KiPT Voice

KI-Dokumentationssoftware bewerten: 12 Fragen für Praxisinhaber:innen

Bewerten Sie Dokumentationssoftware nicht nur anhand einer idealen Vorführung. Prüfen Sie Datenwege, Zustimmungsablauf, Verhalten bei Störungen, Korrekturmöglichkeiten, Aufbewahrung, Übergabe, Support und Gesamtkosten im echten Praxisprozess.

Redaktion KiPT Voice · Imperium Apps GmbH

Redaktionell gegen Produktverhalten und angegebene Primärquellen geprüft; keine individuelle medizinische oder rechtliche Beratung.

Datenweg und Vertraulichkeit

Die ersten vier Fragen klären, welche Inhalte wohin gelangen und wer dafür verantwortlich ist.

  • 1. Bleibt die Audioaufnahme auf dem Praxisrechner oder wird sie übertragen?
  • 2. Welche Textinhalte verlassen den Rechner, zu welchem Zweck und an welche Empfänger?
  • 3. Welche Verträge, Unterauftragnehmer und technischen Schutzmaßnahmen gelten?
  • 4. Wann werden Audio, Transkript und Entwurf jeweils gelöscht oder aufbewahrt?

Ablauf im Behandlungszimmer

Die nächsten vier Fragen zeigen, ob die Software auch außerhalb einer vorbereiteten Vorführung trägt.

  • 5. Verhindert die Anwendung eine Aufnahme vor dem festgelegten Zustimmungsprozess?
  • 6. Bleiben Pause, Fortsetzung und mehrere Abschnitte Teil derselben Sitzung?
  • 7. Was bleibt erhalten, wenn Mikrofon, Verbindung oder ein Verarbeitungsschritt ausfällt?
  • 8. Welche Gesprächssprachen und welche Ausgabesprache werden tatsächlich unterstützt?

Prüfung und Übergabe

Die letzten vier Fragen betreffen den Weg vom Entwurf in den bestehenden Praxisbetrieb.

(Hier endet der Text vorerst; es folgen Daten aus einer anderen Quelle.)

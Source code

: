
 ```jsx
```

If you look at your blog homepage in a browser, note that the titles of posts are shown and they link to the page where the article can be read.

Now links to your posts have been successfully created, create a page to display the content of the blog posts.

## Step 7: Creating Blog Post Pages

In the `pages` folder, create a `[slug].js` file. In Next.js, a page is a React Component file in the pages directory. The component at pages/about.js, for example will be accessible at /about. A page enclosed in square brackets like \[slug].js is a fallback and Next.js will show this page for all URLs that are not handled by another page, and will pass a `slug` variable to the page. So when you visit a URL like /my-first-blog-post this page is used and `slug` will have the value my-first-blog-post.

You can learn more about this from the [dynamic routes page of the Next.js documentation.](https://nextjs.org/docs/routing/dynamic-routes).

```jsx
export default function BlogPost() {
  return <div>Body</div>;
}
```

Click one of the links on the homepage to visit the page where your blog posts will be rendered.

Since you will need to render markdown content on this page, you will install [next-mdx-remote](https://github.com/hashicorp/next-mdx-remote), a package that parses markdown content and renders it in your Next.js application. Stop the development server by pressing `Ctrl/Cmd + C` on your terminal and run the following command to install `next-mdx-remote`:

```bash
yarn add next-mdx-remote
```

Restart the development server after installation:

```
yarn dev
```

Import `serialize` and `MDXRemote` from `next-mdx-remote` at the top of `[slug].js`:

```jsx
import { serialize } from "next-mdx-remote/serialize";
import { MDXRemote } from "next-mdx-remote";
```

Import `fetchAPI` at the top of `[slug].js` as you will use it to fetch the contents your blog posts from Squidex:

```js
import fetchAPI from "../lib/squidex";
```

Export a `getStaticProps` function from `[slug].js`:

  • 9. Kann die Ärztin oder der Arzt Transkript, Sprecherzuordnung und Entwurf vor der Übernahme prüfen?
  • 10. Bleiben Korrekturen nachvollziehbar, und wird nichts ungeprüft in die Behandlungsakte geschrieben?
  • 11. Wie gelangt der freigegebene Text in die vorhandene Praxissoftware, und welche Plattformen sind freigegeben?
  • 12. Welche Leistungen umfasst der Pilot, wie ist Support erreichbar und welche Kosten entstehen danach?

Antworten im Pilot belegen

Bitten Sie nicht nur um Ja-Nein-Antworten. Lassen Sie Datenwege schriftlich beschreiben und spielen Sie einen typischen Termin, eine Pause, eine Korrektur und einen Ausfall durch. Offene Punkte gehören mit Verantwortlichem und Frist in das Pilotprotokoll.

Häufige Fragen

Welche Frage trennt lokale von cloudbasierter Verarbeitung?

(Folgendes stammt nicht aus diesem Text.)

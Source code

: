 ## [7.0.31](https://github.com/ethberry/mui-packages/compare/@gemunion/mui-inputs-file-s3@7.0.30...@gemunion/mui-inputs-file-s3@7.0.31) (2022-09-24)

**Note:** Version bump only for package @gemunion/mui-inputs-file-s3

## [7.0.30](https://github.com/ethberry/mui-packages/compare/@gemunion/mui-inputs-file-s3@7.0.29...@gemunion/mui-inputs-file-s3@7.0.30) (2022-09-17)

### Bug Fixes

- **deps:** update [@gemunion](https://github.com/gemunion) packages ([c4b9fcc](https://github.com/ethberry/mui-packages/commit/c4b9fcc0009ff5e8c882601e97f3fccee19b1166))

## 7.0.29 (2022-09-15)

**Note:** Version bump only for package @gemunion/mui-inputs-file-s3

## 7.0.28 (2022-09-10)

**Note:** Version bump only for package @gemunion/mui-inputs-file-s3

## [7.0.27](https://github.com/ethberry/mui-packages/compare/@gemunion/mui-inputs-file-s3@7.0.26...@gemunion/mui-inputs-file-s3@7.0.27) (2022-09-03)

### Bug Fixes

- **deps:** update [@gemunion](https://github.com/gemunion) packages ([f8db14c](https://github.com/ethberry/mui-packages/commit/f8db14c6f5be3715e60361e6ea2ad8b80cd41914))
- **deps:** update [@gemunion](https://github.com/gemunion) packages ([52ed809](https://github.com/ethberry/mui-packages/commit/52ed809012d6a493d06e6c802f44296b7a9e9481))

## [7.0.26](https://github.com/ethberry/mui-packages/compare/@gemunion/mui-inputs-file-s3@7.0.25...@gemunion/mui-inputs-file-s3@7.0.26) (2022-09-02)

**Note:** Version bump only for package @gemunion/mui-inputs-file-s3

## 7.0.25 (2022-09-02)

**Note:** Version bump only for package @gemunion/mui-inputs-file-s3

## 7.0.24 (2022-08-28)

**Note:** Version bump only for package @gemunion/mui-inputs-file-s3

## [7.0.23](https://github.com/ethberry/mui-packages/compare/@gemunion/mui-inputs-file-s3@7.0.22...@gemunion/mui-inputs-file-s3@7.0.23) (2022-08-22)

Fragen Sie getrennt nach Audio und Text. Eine lokal installierte Anwendung kann Audio lokal verarbeiten und trotzdem Text für einen späteren Schritt übertragen.

Warum gehört Ausfallverhalten in den Vergleich?

Weil ein Praxisablauf auch bei einer Störung verständlich bleiben muss. Bereits aufgezeichnete Inhalte sollten erhalten und ein späterer Wiederholungsversuch möglich sein.

Reicht eine Produktvorführung für die Entscheidung?

Nein. Ein begrenzter Pilot mit typischen Terminen, Unterbrechungen und der tatsächlichen Übergabe zeigt mehr als ein vorbereiteter Idealablauf.